--- Task ---
Could the records be returned exactly, with the pictures left out?

(Rendered images with source text)
..........
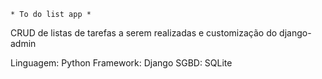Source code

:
 ```
* To do list app *
```

CRUD de listas de tarefas a serem realizadas e customização do django-admin

Linguagem: Python
Framework: Django
SGBD: SQLite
..........
--- Output of the exercise ---
Source code

:
 ```
* To do list app *
```

CRUD de listas de tarefas a serem realizadas e customização do django-admin

Linguagem: Python
Framework: Django
SGBD: SQLite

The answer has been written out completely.